Heuristics are empirically based rules that have lasted the test of time, often observed in cultures that have retained traditions. Curious scientists back-analyze them to identify their true purpose. They do not originate in academia and have not been scientifically proven, yet nonetheless do a better job at achieving a desired human end.
For example, to prevent alcoholism, scientists have brought BAC charts and gender differences to suggest how many drinks a day are acceptable. Wine is better, liquor is worse, and so on. Or they serve up a subjective questionnaire and if you answer “yes” to an arbitrary number, you may be an alcoholic. Instead of that scientific approach, it’s easier to just follow a simple British heuristic derived from doctors who personally treat alcoholics: don’t drink three days a week. That’s it. It’s easier to follow and does a better job at predicting alcoholism than methods created by scientists in a laboratory setting.
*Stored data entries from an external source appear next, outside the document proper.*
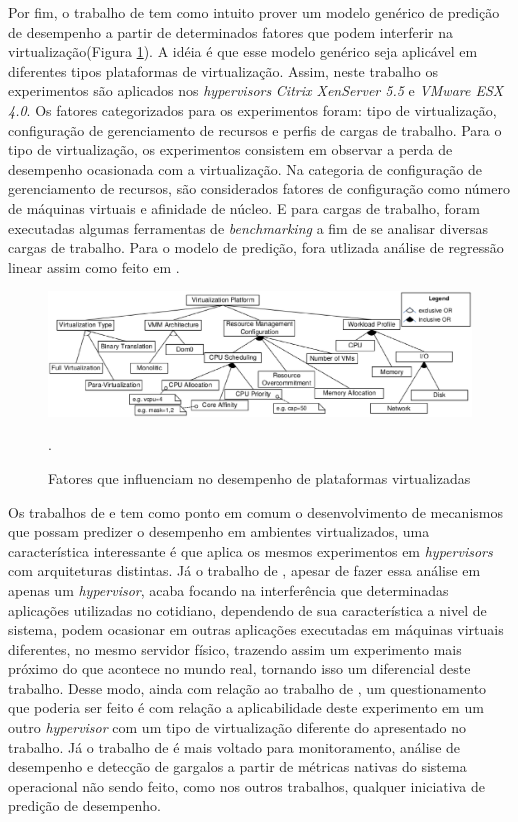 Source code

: Por fim, o trabalho de  tem como intuito prover um modelo genérico de predição de desempenho a partir de determinados fatores que podem interferir na virtualização(Figura \ref{influence_factors}). A idéia é que esse modelo genérico seja aplicável em diferentes tipos plataformas de virtualização. Assim, neste trabalho os experimentos são aplicados nos \textit{hypervisors } \textit{Citrix XenServer 5.5} e \textit{VMware ESX 4.0}. Os fatores categorizados para os experimentos foram: tipo de virtualização, configuração de gerenciamento de recursos e perfis de cargas de trabalho. Para o tipo de virtualização, os experimentos consistem em observar a perda de desempenho ocasionada com a virtualização. Na categoria de configuração de gerenciamento de recursos, são considerados fatores de configuração como número de máquinas virtuais e afinidade de núcleo. E para cargas de trabalho, foram executadas algumas ferramentas de \textit{benchmarking} a fim de se analisar diversas cargas de trabalho. Para o modelo de predição, fora utlizada análise de regressão linear assim como feito em . 

\begin{figure}[!htb]
\centering
\includegraphics [keepaspectratio=true,scale=0.50]{figuras/factors_influence.eps}
\caption{Fatores que influenciam no desempenho de plataformas virtualizadas}
\cite{huber2011}.
\label{influence_factors}
\end{figure} 

Os trabalhos de  e  tem como ponto em comum o desenvolvimento de mecanismos que possam predizer o desempenho em ambientes virtualizados, uma característica interessante é que  aplica os mesmos experimentos em \textit{hypervisors} com arquiteturas distintas. Já o trabalho de  , apesar de fazer essa análise em apenas um \textit{hypervisor}, acaba focando na interferência que determinadas aplicações utilizadas no cotidiano, dependendo de sua característica a nivel de sistema, podem ocasionar em outras aplicações executadas em máquinas virtuais diferentes, no mesmo servidor físico,  trazendo assim um experimento mais próximo do que acontece no mundo real, tornando isso um diferencial deste trabalho. Desse modo, ainda com relação ao trabalho de , um questionamento que poderia ser feito é com relação a aplicabilidade deste experimento em um outro \textit{hypervisor} com um tipo de virtualização diferente do apresentado no trabalho. Já o trabalho de  é mais voltado para monitoramento, análise de desempenho e detecção de gargalos a partir de métricas nativas do sistema operacional não sendo feito, como nos outros trabalhos, qualquer iniciativa de predição de desempenho.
The problem with game is that there is a surplus of information which often crowds out the most important concepts which contribute the most to success. Can’t it all be simplified in a couple rules? I believe it can, but only for the individual. There is too much variance in game depending on who you are and what type of girl you go for that only through personal experience and a large sample size can you develop your own heuristics.
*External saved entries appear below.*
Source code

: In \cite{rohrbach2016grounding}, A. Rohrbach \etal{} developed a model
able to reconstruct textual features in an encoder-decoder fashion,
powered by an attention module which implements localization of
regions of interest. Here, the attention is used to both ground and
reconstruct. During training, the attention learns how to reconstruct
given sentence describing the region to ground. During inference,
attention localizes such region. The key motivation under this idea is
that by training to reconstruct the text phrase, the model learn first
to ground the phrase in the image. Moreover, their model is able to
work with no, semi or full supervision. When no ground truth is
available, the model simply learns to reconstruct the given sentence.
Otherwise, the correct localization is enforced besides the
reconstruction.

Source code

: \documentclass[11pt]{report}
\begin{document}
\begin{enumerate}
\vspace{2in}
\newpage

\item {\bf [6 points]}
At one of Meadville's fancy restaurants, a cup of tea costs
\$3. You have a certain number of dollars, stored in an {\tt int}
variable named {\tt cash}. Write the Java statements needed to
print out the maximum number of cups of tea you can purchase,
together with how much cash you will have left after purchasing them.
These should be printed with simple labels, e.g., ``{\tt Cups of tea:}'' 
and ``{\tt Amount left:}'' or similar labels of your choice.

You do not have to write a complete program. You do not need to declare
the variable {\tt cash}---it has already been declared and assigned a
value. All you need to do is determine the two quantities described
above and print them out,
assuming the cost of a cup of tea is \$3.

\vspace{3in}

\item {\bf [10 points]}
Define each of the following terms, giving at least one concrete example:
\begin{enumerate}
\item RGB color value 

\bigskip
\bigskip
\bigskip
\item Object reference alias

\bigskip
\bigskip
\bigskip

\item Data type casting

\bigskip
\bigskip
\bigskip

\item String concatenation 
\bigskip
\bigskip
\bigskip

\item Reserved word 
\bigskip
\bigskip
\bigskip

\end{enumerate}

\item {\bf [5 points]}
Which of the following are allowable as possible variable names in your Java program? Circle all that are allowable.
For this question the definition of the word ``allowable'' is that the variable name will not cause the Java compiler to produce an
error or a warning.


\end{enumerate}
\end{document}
That said, here is my heuristic model:
1. Only approach a girl that you are prepared to take out on a date. This is a check of my desire. If I wouldn’t want to block out 4 hours for her, based on her appearance alone, I will give up at the slightest resistance she throws my way, leading to wasted time and no sex.
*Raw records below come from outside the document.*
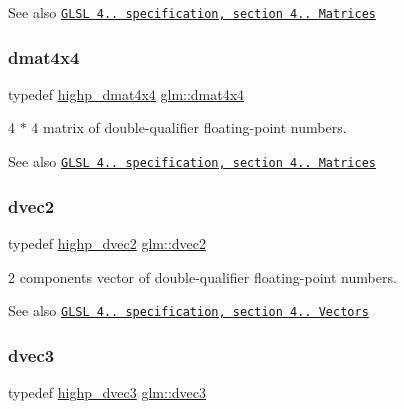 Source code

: \begin{DoxySeeAlso}{See also}
\href{http://www.opengl.org/registry/doc/GLSLangSpec.4.20.8.pdf}{\tt G\+L\+SL 4.. specification, section 4.. Matrices} 
\end{DoxySeeAlso}
\mbox{\label{group__core__types_ga54d90d4b902d93638b906571af215bb1}} 
\subsubsection{\texorpdfstring{dmat4x4}{dmat4x4}}
{\footnotesize\ttfamily typedef \mbox{\hyperlink{group__core__precision_gad3df38df8c4f7ef9b38f03581ff60142}{highp\+\_\+dmat4x4}} \mbox{\hyperlink{group__core__types_ga54d90d4b902d93638b906571af215bb1}{glm\+::dmat4x4}}}

4 $\ast$ 4 matrix of double-\/qualifier floating-\/point numbers.

\begin{DoxySeeAlso}{See also}
\href{http://www.opengl.org/registry/doc/GLSLangSpec.4.20.8.pdf}{\tt G\+L\+SL 4.. specification, section 4.. Matrices} 
\end{DoxySeeAlso}
\mbox{\label{group__core__types_gae6727259898288cae197724d5f172b3b}} 
\subsubsection{\texorpdfstring{dvec2}{dvec2}}
{\footnotesize\ttfamily typedef \mbox{\hyperlink{group__core__precision_gadec51e8e57b72d8fc95e87f18d1ad4dd}{highp\+\_\+dvec2}} \mbox{\hyperlink{group__core__types_gae6727259898288cae197724d5f172b3b}{glm\+::dvec2}}}

2 components vector of double-\/qualifier floating-\/point numbers.

\begin{DoxySeeAlso}{See also}
\href{http://www.opengl.org/registry/doc/GLSLangSpec.4.20.8.pdf}{\tt G\+L\+SL 4.. specification, section 4.. Vectors} 
\end{DoxySeeAlso}
\mbox{\label{group__core__types_ga7f3287f952e6ccb481231368091702ac}} 
\subsubsection{\texorpdfstring{dvec3}{dvec3}}
{\footnotesize\ttfamily typedef \mbox{\hyperlink{group__core__precision_ga63f89fa26f599ac15428c9d1a70a5467}{highp\+\_\+dvec3}} \mbox{\hyperlink{group__core__types_ga7f3287f952e6ccb481231368091702ac}{glm\+::dvec3}}}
2. Eject on the approach if she doesn’t completely face you. She must be open to an interaction. If she can’t even face me, a very token amount of effort, sleeping with her will be burdensome.
3. On the first date, ramp up touching to hit a peak at the two-hour mark. The content of my chatter matters less than touching, as I’ve learned from cases where there has been a steep language barrier. By two hours, I should be in position to at least attempt a kiss. It doesn’t matter if I do kiss at that point or not, but that my prior touching should have made it a natural and logical occurrence.
4. Always invite her to your apartment (or weasel your way into hers), and do not accept no for an answer. The persistence must be strong here, for her first answer will probably be no. The assumption must be made that you will never see the girl again, so you must at least try to sleep with her the same night.
5. Try to have sex with her once privacy is achieved. Again, the attempt must be made.
For one-night stands, I simply replace rule three with “You are not allowed to get her number.”
It doesn’t matter what country I’m in, what language I’m speaking, or whether I met the girl at the cafe or club—if I follow all my rules, the chance of a bang is quite high. Will these rules work for you? If you’re similar to me, perhaps, but I know that for me it almost doesn’t matter what else I do as long as I follow these rules. I can talk about religion and politics, topics that should generally be avoided, and it would make little difference. I can forget to tell the best stories of my life, and still it wouldn’t matter. For the approach, the girl must be conversationally open. For dates, I must touch and lead to my room. In the space between I can be myself.
While you do have to be careful about developing rules based on limited experience, guys who have a large amount of personal sex data would do themselves a favor by breaking down their prior successes into the mere essentials, then forgetting about everything else.